------ Records shown

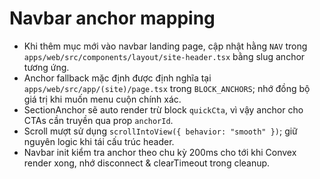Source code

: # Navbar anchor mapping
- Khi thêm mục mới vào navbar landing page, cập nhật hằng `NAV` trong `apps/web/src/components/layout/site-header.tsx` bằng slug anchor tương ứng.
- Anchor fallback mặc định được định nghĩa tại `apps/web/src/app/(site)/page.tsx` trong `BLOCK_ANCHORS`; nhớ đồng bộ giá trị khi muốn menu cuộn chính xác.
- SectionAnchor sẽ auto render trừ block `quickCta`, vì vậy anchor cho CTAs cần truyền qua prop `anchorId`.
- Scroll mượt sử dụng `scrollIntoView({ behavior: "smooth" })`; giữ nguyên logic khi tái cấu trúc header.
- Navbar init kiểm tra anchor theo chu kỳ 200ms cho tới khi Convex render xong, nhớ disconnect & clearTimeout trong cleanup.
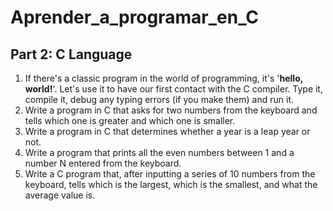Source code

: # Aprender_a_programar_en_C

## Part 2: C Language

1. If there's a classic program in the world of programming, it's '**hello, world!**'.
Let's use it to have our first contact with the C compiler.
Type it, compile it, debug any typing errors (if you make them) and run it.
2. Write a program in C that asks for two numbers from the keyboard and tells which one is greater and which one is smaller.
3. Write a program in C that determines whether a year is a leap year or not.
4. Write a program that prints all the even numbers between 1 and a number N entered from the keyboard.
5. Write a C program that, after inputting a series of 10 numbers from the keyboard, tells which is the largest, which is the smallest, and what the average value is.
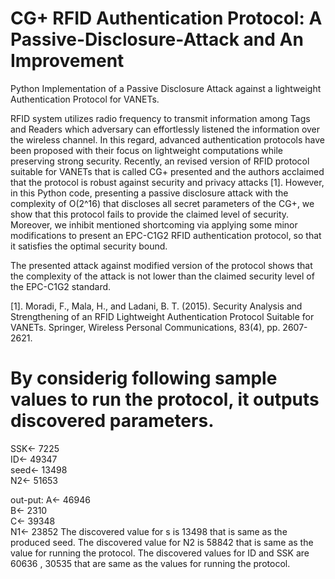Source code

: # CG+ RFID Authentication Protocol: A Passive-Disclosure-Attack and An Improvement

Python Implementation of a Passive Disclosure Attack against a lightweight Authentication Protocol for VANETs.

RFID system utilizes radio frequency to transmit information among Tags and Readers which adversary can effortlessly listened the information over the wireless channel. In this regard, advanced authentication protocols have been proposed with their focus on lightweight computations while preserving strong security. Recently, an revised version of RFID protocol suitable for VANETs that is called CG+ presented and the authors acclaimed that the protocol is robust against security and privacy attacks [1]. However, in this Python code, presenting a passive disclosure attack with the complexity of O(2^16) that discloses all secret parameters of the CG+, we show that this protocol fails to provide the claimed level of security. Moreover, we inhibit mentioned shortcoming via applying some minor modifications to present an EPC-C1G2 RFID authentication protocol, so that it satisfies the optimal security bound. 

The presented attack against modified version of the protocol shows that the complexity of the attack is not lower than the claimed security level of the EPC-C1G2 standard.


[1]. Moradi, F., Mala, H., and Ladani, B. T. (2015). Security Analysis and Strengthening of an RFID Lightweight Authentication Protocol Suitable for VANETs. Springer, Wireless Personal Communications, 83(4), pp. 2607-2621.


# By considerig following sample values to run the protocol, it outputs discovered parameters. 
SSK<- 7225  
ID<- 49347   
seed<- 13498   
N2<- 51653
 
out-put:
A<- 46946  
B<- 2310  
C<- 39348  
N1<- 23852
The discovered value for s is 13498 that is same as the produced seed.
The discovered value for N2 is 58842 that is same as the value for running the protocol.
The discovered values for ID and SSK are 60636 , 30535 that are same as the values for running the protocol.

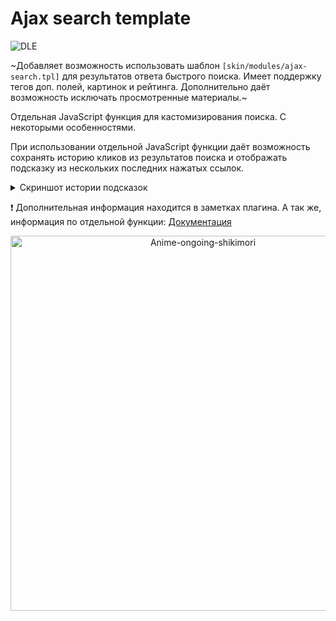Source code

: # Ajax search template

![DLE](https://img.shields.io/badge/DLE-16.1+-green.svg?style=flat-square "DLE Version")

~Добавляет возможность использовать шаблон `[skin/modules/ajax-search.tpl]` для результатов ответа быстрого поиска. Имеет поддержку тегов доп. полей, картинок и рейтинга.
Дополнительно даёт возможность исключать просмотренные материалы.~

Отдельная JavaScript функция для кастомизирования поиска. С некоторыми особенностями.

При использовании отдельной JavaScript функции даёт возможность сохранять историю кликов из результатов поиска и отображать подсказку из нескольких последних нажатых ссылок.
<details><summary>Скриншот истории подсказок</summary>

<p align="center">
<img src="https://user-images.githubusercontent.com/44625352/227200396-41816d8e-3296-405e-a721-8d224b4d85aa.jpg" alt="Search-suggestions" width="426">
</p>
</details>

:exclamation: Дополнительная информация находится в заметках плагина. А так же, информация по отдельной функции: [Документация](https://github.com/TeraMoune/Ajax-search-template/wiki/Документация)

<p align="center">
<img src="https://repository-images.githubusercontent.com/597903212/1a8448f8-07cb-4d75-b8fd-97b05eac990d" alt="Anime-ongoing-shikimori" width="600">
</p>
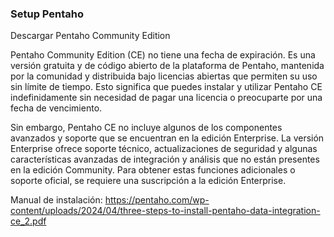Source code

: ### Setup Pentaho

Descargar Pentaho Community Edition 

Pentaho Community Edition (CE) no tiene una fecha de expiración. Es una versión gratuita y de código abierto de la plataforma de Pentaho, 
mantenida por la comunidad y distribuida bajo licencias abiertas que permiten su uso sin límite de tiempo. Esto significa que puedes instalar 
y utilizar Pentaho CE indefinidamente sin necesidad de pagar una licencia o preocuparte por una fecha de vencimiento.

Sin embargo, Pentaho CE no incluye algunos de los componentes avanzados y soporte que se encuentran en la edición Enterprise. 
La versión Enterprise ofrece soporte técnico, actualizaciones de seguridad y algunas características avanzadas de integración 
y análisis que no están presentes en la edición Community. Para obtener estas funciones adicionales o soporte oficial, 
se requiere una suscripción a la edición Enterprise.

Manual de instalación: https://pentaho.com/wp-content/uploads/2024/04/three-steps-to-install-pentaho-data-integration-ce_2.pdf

------------

What is expected: Find each line in the records holding the string "поиска" and show it.

Output of the task:
~Добавляет возможность использовать шаблон `[skin/modules/ajax-search.tpl]` для результатов ответа быстрого поиска. Имеет поддержку тегов доп. полей, картинок и рейтинга.
Отдельная JavaScript функция для кастомизирования поиска. С некоторыми особенностями.
При использовании отдельной JavaScript функции даёт возможность сохранять историю кликов из результатов поиска и отображать подсказку из нескольких последних нажатых ссылок.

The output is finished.